=== Records shown ===

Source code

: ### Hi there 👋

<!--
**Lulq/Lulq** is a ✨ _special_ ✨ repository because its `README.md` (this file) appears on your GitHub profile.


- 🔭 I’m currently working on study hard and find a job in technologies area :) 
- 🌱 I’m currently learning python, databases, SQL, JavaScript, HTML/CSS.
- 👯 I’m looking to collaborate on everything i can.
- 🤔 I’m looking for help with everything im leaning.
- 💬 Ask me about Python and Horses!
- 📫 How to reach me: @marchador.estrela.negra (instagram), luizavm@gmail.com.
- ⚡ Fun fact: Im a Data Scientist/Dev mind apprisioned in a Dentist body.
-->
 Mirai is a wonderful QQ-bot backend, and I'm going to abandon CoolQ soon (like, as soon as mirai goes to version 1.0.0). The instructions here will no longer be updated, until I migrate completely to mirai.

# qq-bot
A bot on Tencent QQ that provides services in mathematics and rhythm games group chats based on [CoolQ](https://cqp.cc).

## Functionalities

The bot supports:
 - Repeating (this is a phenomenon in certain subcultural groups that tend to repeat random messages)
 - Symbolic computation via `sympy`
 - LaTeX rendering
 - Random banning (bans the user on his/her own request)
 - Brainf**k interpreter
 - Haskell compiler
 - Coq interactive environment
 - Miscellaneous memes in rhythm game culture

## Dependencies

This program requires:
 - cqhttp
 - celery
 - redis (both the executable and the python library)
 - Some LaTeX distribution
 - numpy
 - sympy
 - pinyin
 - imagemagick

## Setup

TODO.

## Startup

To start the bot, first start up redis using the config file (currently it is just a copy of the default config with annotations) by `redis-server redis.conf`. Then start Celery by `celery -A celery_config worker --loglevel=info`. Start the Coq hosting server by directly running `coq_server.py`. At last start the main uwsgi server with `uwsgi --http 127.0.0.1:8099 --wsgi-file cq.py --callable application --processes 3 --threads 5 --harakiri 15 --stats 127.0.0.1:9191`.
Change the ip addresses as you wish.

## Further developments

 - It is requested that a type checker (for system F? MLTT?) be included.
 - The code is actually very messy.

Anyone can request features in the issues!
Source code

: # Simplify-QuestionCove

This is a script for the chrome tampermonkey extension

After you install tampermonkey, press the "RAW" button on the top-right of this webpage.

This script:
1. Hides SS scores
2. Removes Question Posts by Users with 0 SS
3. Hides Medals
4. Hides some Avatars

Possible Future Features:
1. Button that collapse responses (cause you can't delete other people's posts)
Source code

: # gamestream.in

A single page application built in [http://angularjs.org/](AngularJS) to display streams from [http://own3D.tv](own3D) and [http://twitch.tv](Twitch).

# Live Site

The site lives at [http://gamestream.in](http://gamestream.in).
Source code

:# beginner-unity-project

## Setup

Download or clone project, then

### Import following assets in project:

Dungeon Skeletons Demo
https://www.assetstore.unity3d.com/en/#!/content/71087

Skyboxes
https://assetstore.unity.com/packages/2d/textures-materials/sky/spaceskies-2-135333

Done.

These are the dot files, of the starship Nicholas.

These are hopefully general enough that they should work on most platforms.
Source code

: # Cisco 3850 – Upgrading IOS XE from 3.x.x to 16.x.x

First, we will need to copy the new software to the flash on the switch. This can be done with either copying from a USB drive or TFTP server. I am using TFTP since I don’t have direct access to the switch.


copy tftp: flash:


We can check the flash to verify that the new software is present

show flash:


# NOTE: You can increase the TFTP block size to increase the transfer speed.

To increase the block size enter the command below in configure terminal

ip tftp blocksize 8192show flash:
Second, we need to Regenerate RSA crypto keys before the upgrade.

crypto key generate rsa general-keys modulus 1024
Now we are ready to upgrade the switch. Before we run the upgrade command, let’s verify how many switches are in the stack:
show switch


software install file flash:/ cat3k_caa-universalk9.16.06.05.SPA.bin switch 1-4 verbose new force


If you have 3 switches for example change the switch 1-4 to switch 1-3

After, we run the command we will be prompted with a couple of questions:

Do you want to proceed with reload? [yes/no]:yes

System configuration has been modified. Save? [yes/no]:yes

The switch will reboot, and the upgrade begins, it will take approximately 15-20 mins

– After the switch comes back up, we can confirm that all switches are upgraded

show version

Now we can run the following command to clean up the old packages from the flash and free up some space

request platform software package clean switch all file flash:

=== Assigned task ===
Give the data back exactly as it stands.

=== Written reply ===
Source code

: ### Hi there 👋

<!--
**Lulq/Lulq** is a ✨ _special_ ✨ repository because its `README.md` (this file) appears on your GitHub profile.


- 🔭 I’m currently working on study hard and find a job in technologies area :) 
- 🌱 I’m currently learning python, databases, SQL, JavaScript, HTML/CSS.
- 👯 I’m looking to collaborate on everything i can.
- 🤔 I’m looking for help with everything im leaning.
- 💬 Ask me about Python and Horses!
- 📫 How to reach me: @marchador.estrela.negra (instagram), luizavm@gmail.com.
- ⚡ Fun fact: Im a Data Scientist/Dev mind apprisioned in a Dentist body.
-->
 Mirai is a wonderful QQ-bot backend, and I'm going to abandon CoolQ soon (like, as soon as mirai goes to version 1.0.0). The instructions here will no longer be updated, until I migrate completely to mirai.

# qq-bot
A bot on Tencent QQ that provides services in mathematics and rhythm games group chats based on [CoolQ](https://cqp.cc).

## Functionalities

The bot supports:
 - Repeating (this is a phenomenon in certain subcultural groups that tend to repeat random messages)
 - Symbolic computation via `sympy`
 - LaTeX rendering
 - Random banning (bans the user on his/her own request)
 - Brainf**k interpreter
 - Haskell compiler
 - Coq interactive environment
 - Miscellaneous memes in rhythm game culture

## Dependencies

This program requires:
 - cqhttp
 - celery
 - redis (both the executable and the python library)
 - Some LaTeX distribution
 - numpy
 - sympy
 - pinyin
 - imagemagick

## Setup

TODO.

## Startup

To start the bot, first start up redis using the config file (currently it is just a copy of the default config with annotations) by `redis-server redis.conf`. Then start Celery by `celery -A celery_config worker --loglevel=info`. Start the Coq hosting server by directly running `coq_server.py`. At last start the main uwsgi server with `uwsgi --http 127.0.0.1:8099 --wsgi-file cq.py --callable application --processes 3 --threads 5 --harakiri 15 --stats 127.0.0.1:9191`.
Change the ip addresses as you wish.

## Further developments

 - It is requested that a type checker (for system F? MLTT?) be included.
 - The code is actually very messy.

Anyone can request features in the issues!
Source code

: # Simplify-QuestionCove

This is a script for the chrome tampermonkey extension

After you install tampermonkey, press the "RAW" button on the top-right of this webpage.

This script:
1. Hides SS scores
2. Removes Question Posts by Users with 0 SS
3. Hides Medals
4. Hides some Avatars

Possible Future Features:
1. Button that collapse responses (cause you can't delete other people's posts)
Source code

: # gamestream.in

A single page application built in [http://angularjs.org/](AngularJS) to display streams from [http://own3D.tv](own3D) and [http://twitch.tv](Twitch).

# Live Site

The site lives at [http://gamestream.in](http://gamestream.in).
Source code

:# beginner-unity-project

## Setup

Download or clone project, then

### Import following assets in project:

Dungeon Skeletons Demo
https://www.assetstore.unity3d.com/en/#!/content/71087

Skyboxes
https://assetstore.unity.com/packages/2d/textures-materials/sky/spaceskies-2-135333

Done.

These are the dot files, of the starship Nicholas.

These are hopefully general enough that they should work on most platforms.
Source code

: # Cisco 3850 – Upgrading IOS XE from 3.x.x to 16.x.x

First, we will need to copy the new software to the flash on the switch. This can be done with either copying from a USB drive or TFTP server. I am using TFTP since I don’t have direct access to the switch.


copy tftp: flash:


We can check the flash to verify that the new software is present

show flash:


# NOTE: You can increase the TFTP block size to increase the transfer speed.

To increase the block size enter the command below in configure terminal

ip tftp blocksize 8192show flash:
Second, we need to Regenerate RSA crypto keys before the upgrade.

crypto key generate rsa general-keys modulus 1024
Now we are ready to upgrade the switch. Before we run the upgrade command, let’s verify how many switches are in the stack:
show switch


software install file flash:/ cat3k_caa-universalk9.16.06.05.SPA.bin switch 1-4 verbose new force


If you have 3 switches for example change the switch 1-4 to switch 1-3

After, we run the command we will be prompted with a couple of questions:

Do you want to proceed with reload? [yes/no]:yes

System configuration has been modified. Save? [yes/no]:yes

The switch will reboot, and the upgrade begins, it will take approximately 15-20 mins

– After the switch comes back up, we can confirm that all switches are upgraded

show version

Now we can run the following command to clean up the old packages from the flash and free up some space

request platform software package clean switch all file flash:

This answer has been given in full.